• **Task description**
Say how many of the lines below include the word "fork". Only the number should be given.
**********
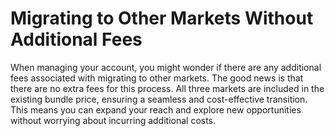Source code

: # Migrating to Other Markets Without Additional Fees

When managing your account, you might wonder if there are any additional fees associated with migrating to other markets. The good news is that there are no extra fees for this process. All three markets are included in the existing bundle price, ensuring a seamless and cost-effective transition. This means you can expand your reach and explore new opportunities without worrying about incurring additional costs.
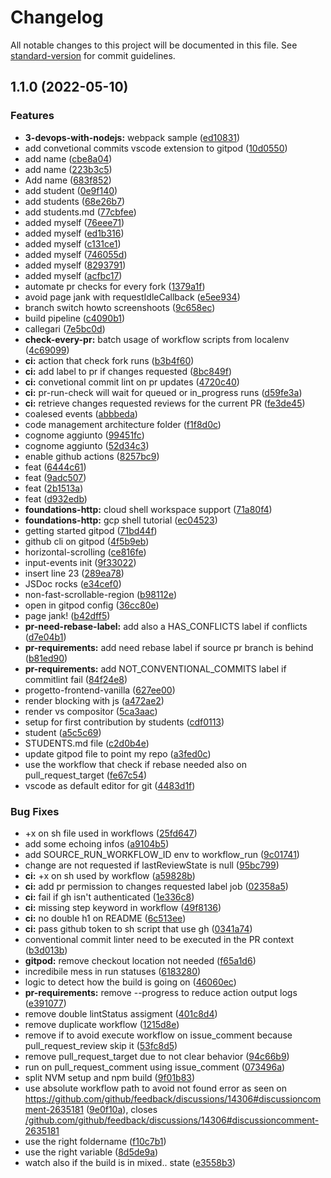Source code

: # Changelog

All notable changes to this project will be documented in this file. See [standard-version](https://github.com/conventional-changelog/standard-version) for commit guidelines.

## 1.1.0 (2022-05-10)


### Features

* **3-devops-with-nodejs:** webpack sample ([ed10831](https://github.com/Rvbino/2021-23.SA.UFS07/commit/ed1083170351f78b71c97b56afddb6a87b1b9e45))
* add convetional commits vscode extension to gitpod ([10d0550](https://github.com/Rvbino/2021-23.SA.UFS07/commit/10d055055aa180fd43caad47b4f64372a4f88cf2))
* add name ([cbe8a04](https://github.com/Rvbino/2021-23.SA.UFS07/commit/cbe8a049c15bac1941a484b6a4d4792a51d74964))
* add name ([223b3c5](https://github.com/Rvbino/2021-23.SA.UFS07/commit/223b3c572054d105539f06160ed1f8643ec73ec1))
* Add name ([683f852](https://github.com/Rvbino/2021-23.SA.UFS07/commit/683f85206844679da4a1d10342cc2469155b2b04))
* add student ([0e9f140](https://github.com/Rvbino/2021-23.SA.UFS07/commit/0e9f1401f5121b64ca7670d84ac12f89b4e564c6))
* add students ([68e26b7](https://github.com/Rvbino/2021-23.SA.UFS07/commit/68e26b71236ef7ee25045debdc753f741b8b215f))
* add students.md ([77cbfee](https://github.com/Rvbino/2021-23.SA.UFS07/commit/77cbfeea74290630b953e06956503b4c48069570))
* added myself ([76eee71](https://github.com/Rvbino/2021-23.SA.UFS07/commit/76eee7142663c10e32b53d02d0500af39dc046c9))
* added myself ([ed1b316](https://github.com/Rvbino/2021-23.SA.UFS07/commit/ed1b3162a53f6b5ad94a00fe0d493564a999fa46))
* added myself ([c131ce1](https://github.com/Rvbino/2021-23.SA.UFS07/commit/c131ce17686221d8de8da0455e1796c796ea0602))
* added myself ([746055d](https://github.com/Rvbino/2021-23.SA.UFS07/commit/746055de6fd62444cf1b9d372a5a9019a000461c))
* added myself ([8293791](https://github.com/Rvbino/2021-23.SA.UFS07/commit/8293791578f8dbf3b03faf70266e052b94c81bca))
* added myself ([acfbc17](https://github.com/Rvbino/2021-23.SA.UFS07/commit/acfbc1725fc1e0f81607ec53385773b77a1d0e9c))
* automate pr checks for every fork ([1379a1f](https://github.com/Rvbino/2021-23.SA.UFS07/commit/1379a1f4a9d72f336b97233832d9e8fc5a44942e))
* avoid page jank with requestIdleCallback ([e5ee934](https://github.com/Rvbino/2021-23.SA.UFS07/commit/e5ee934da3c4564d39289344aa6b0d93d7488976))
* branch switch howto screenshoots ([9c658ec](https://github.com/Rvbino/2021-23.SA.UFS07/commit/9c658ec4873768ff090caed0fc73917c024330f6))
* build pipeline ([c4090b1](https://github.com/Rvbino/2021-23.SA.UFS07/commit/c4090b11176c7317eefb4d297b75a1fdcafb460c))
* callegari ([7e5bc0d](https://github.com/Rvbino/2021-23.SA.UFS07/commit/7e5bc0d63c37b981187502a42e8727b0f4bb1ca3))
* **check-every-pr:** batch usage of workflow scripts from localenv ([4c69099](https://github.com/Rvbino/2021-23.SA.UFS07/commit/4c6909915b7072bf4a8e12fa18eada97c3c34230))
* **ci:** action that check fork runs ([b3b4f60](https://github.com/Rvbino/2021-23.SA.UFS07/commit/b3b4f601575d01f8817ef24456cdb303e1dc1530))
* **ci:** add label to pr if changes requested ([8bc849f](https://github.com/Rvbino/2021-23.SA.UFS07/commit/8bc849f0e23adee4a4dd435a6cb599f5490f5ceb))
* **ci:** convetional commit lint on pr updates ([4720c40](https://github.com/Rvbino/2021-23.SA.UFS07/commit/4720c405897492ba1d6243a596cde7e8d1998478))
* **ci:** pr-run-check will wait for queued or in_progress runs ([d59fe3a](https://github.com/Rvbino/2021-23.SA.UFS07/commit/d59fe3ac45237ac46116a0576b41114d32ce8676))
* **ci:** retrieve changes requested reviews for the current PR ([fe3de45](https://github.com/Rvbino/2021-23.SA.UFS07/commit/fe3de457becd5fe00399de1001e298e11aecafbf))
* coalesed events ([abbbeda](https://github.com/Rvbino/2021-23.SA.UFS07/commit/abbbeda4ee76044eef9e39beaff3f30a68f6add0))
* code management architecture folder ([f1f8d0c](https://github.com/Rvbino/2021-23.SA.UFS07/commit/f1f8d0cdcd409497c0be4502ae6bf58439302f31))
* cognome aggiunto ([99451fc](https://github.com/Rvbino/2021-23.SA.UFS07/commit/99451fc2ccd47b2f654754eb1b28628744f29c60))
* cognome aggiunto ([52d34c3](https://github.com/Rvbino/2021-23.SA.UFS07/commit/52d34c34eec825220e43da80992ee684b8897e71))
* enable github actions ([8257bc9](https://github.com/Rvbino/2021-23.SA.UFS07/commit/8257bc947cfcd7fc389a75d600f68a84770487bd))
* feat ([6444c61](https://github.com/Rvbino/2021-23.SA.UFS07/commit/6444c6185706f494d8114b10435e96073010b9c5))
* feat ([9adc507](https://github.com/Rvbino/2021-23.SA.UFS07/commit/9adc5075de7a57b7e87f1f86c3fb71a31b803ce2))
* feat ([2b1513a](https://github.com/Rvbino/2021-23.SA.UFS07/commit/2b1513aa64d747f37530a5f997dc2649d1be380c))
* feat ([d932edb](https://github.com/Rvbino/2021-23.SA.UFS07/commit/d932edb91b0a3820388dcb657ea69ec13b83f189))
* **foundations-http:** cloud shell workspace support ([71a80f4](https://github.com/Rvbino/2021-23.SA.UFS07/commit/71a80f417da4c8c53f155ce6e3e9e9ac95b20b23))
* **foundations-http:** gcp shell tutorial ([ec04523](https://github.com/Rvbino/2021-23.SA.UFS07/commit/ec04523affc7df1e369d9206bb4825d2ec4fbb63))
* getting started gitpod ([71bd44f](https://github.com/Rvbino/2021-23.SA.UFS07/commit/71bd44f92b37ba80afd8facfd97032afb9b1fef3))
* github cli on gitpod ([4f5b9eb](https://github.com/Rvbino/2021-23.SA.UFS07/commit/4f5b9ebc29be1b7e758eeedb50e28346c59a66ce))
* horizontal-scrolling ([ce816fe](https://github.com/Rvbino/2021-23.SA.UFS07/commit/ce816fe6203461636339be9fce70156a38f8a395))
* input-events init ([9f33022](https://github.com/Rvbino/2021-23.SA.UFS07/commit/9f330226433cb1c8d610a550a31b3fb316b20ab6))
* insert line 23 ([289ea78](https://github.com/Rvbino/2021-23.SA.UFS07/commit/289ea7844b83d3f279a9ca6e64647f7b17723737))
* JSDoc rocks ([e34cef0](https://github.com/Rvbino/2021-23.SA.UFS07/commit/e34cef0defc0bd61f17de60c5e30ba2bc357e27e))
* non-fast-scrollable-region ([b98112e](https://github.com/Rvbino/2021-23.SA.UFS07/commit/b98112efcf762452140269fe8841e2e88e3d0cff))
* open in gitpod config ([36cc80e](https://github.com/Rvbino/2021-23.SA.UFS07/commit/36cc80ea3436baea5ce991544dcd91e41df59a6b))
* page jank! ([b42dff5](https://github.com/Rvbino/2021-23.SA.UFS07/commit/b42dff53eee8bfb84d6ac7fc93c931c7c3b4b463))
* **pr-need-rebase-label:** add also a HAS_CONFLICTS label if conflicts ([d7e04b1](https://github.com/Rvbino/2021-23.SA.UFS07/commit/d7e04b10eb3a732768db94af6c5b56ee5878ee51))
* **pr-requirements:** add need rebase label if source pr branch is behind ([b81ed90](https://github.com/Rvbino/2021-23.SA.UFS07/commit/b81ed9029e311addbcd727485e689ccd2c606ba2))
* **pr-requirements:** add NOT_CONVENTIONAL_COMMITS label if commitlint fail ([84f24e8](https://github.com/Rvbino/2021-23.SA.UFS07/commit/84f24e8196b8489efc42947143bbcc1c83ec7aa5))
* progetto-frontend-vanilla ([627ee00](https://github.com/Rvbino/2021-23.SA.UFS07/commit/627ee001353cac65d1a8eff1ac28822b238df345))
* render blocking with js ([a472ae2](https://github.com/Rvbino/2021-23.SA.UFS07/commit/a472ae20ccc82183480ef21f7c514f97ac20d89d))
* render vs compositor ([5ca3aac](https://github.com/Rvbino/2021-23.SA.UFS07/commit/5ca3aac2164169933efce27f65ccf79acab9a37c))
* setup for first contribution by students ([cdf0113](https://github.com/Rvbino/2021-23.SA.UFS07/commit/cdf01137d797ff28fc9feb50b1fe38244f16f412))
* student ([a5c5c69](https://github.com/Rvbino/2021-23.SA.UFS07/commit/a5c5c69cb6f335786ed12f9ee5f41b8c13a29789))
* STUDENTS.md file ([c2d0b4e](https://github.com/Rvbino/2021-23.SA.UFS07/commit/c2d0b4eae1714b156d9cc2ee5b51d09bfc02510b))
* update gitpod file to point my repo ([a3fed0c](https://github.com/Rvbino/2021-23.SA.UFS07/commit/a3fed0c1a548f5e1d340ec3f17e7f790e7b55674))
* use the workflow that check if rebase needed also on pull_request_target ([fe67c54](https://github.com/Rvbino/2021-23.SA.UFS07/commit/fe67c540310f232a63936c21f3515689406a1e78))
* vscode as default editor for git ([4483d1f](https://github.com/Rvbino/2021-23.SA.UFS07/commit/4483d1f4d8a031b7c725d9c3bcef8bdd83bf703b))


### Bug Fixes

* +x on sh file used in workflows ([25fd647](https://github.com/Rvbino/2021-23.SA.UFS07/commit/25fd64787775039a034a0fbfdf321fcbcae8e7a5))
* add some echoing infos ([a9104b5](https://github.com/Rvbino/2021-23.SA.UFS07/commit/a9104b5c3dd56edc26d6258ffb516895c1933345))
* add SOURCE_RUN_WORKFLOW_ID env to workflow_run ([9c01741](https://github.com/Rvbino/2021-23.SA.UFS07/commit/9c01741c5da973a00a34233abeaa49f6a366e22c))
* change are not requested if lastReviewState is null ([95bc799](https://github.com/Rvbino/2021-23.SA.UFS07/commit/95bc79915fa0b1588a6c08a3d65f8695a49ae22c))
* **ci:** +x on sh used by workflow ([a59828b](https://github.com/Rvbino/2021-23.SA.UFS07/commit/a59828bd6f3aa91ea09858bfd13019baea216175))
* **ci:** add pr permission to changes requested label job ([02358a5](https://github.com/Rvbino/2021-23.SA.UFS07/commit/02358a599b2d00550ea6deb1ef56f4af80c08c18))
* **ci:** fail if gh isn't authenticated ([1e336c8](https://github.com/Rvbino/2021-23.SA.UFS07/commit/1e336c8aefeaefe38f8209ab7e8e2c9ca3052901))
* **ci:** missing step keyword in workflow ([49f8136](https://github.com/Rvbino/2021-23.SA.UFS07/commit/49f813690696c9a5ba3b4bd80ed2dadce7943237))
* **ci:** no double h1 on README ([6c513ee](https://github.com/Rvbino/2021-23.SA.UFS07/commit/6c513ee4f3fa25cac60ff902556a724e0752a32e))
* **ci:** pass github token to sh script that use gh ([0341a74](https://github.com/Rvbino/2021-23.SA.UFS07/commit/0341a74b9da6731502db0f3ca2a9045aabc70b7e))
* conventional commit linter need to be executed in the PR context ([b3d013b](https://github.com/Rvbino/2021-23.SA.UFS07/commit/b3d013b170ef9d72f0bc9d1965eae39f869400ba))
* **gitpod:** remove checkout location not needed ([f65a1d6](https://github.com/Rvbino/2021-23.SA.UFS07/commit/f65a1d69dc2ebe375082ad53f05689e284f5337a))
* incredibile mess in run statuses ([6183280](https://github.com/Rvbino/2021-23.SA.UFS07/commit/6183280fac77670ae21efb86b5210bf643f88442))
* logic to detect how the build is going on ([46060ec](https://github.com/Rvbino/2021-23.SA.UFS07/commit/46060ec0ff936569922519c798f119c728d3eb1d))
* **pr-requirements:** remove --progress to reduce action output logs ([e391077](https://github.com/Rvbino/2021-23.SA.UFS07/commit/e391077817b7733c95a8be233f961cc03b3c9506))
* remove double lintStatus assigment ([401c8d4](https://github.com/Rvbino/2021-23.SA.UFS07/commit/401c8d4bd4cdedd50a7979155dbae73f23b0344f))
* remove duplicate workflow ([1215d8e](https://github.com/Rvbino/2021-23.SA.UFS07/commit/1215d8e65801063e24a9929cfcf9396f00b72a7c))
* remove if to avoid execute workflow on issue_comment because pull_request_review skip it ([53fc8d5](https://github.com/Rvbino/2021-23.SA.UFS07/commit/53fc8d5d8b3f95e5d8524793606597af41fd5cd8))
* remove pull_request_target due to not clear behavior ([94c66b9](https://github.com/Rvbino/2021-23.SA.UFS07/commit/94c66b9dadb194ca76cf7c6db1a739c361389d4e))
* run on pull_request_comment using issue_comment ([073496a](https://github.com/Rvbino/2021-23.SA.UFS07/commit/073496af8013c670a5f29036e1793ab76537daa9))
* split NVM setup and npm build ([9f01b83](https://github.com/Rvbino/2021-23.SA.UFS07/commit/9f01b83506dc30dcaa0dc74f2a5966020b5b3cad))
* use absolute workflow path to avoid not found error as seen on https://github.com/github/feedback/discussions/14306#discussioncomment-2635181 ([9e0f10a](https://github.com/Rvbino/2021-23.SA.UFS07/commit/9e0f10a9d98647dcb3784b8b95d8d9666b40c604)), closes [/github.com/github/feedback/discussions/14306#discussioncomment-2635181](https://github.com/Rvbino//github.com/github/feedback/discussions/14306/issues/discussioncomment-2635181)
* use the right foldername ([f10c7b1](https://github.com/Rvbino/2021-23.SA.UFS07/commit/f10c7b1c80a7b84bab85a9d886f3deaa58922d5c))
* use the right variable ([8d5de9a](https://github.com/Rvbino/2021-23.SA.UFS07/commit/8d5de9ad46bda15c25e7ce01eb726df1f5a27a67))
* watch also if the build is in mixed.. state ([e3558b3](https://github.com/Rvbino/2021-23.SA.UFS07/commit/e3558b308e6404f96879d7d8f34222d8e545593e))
**********
• **Exercise answer**
2